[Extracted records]
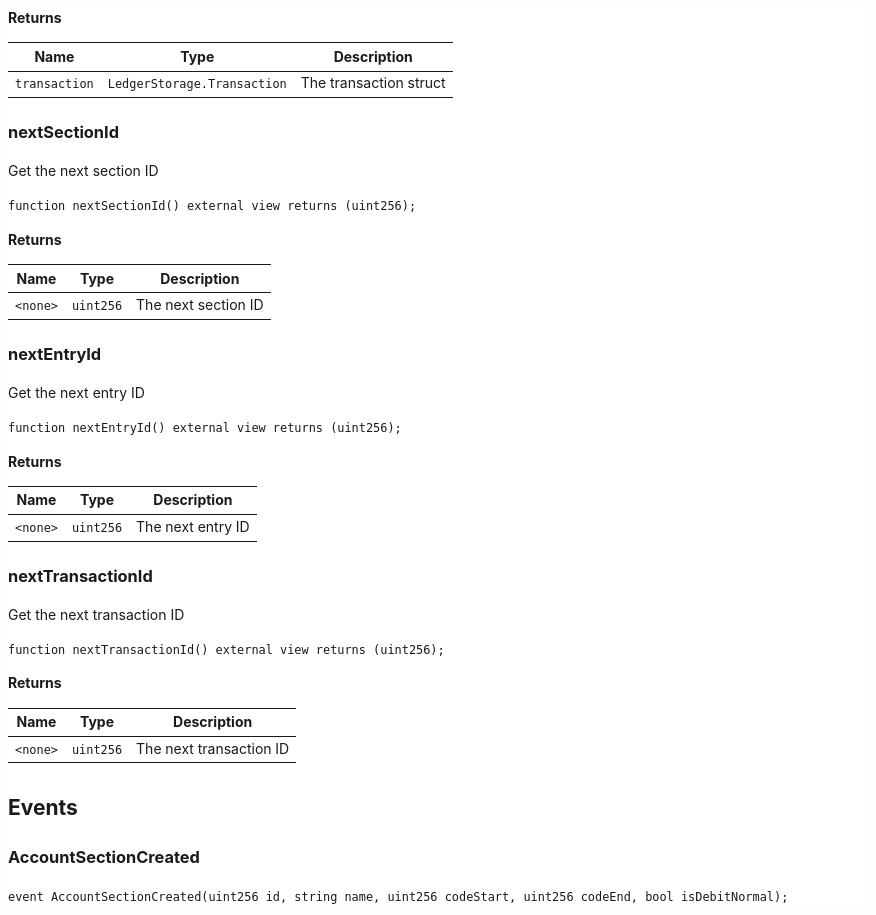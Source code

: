 **Returns**

|Name|Type|Description|
|----|----|-----------|
|`transaction`|`LedgerStorage.Transaction`|The transaction struct|


### nextSectionId

Get the next section ID


```solidity
function nextSectionId() external view returns (uint256);
```
**Returns**

|Name|Type|Description|
|----|----|-----------|
|`<none>`|`uint256`|The next section ID|


### nextEntryId

Get the next entry ID


```solidity
function nextEntryId() external view returns (uint256);
```
**Returns**

|Name|Type|Description|
|----|----|-----------|
|`<none>`|`uint256`|The next entry ID|


### nextTransactionId

Get the next transaction ID


```solidity
function nextTransactionId() external view returns (uint256);
```
**Returns**

|Name|Type|Description|
|----|----|-----------|
|`<none>`|`uint256`|The next transaction ID|


## Events
### AccountSectionCreated

```solidity
event AccountSectionCreated(uint256 id, string name, uint256 codeStart, uint256 codeEnd, bool isDebitNormal);
```
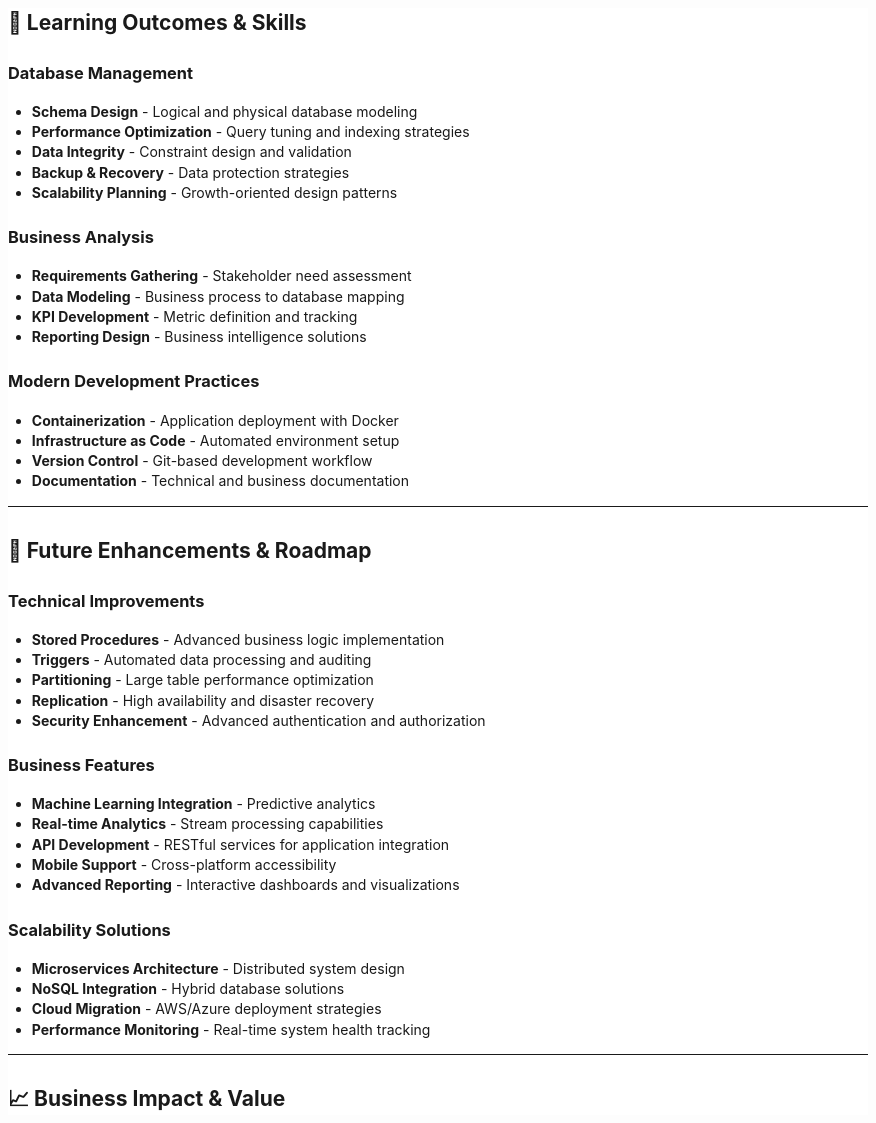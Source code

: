 
## 🎯 Learning Outcomes & Skills

### **Database Management**
- **Schema Design** - Logical and physical database modeling
- **Performance Optimization** - Query tuning and indexing strategies
- **Data Integrity** - Constraint design and validation
- **Backup & Recovery** - Data protection strategies
- **Scalability Planning** - Growth-oriented design patterns

### **Business Analysis**
- **Requirements Gathering** - Stakeholder need assessment
- **Data Modeling** - Business process to database mapping
- **KPI Development** - Metric definition and tracking
- **Reporting Design** - Business intelligence solutions

### **Modern Development Practices**
- **Containerization** - Application deployment with Docker
- **Infrastructure as Code** - Automated environment setup
- **Version Control** - Git-based development workflow
- **Documentation** - Technical and business documentation

---

## 🚀 Future Enhancements & Roadmap

### **Technical Improvements**
- **Stored Procedures** - Advanced business logic implementation
- **Triggers** - Automated data processing and auditing
- **Partitioning** - Large table performance optimization
- **Replication** - High availability and disaster recovery
- **Security Enhancement** - Advanced authentication and authorization

### **Business Features**
- **Machine Learning Integration** - Predictive analytics
- **Real-time Analytics** - Stream processing capabilities
- **API Development** - RESTful services for application integration
- **Mobile Support** - Cross-platform accessibility
- **Advanced Reporting** - Interactive dashboards and visualizations

### **Scalability Solutions**
- **Microservices Architecture** - Distributed system design
- **NoSQL Integration** - Hybrid database solutions
- **Cloud Migration** - AWS/Azure deployment strategies
- **Performance Monitoring** - Real-time system health tracking

---

## 📈 Business Impact & Value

Task details: What is needed is a word-for-word copy of the data above, free of any images.

Answer to this task:
Source code

: **Returns**

|Name|Type|Description|
|----|----|-----------|
|`transaction`|`LedgerStorage.Transaction`|The transaction struct|


### nextSectionId

Get the next section ID


```solidity
function nextSectionId() external view returns (uint256);
```
**Returns**

|Name|Type|Description|
|----|----|-----------|
|`<none>`|`uint256`|The next section ID|


### nextEntryId

Get the next entry ID


```solidity
function nextEntryId() external view returns (uint256);
```
**Returns**

|Name|Type|Description|
|----|----|-----------|
|`<none>`|`uint256`|The next entry ID|


### nextTransactionId

Get the next transaction ID


```solidity
function nextTransactionId() external view returns (uint256);
```
**Returns**

|Name|Type|Description|
|----|----|-----------|
|`<none>`|`uint256`|The next transaction ID|


## Events
### AccountSectionCreated

```solidity
event AccountSectionCreated(uint256 id, string name, uint256 codeStart, uint256 codeEnd, bool isDebitNormal);
```
Source code

: 
## 🎯 Learning Outcomes & Skills

### **Database Management**
- **Schema Design** - Logical and physical database modeling
- **Performance Optimization** - Query tuning and indexing strategies
- **Data Integrity** - Constraint design and validation
- **Backup & Recovery** - Data protection strategies
- **Scalability Planning** - Growth-oriented design patterns

### **Business Analysis**
- **Requirements Gathering** - Stakeholder need assessment
- **Data Modeling** - Business process to database mapping
- **KPI Development** - Metric definition and tracking
- **Reporting Design** - Business intelligence solutions

### **Modern Development Practices**
- **Containerization** - Application deployment with Docker
- **Infrastructure as Code** - Automated environment setup
- **Version Control** - Git-based development workflow
- **Documentation** - Technical and business documentation

---

## 🚀 Future Enhancements & Roadmap

### **Technical Improvements**
- **Stored Procedures** - Advanced business logic implementation
- **Triggers** - Automated data processing and auditing
- **Partitioning** - Large table performance optimization
- **Replication** - High availability and disaster recovery
- **Security Enhancement** - Advanced authentication and authorization

### **Business Features**
- **Machine Learning Integration** - Predictive analytics
- **Real-time Analytics** - Stream processing capabilities
- **API Development** - RESTful services for application integration
- **Mobile Support** - Cross-platform accessibility
- **Advanced Reporting** - Interactive dashboards and visualizations

### **Scalability Solutions**
- **Microservices Architecture** - Distributed system design
- **NoSQL Integration** - Hybrid database solutions
- **Cloud Migration** - AWS/Azure deployment strategies
- **Performance Monitoring** - Real-time system health tracking

---

## 📈 Business Impact & Value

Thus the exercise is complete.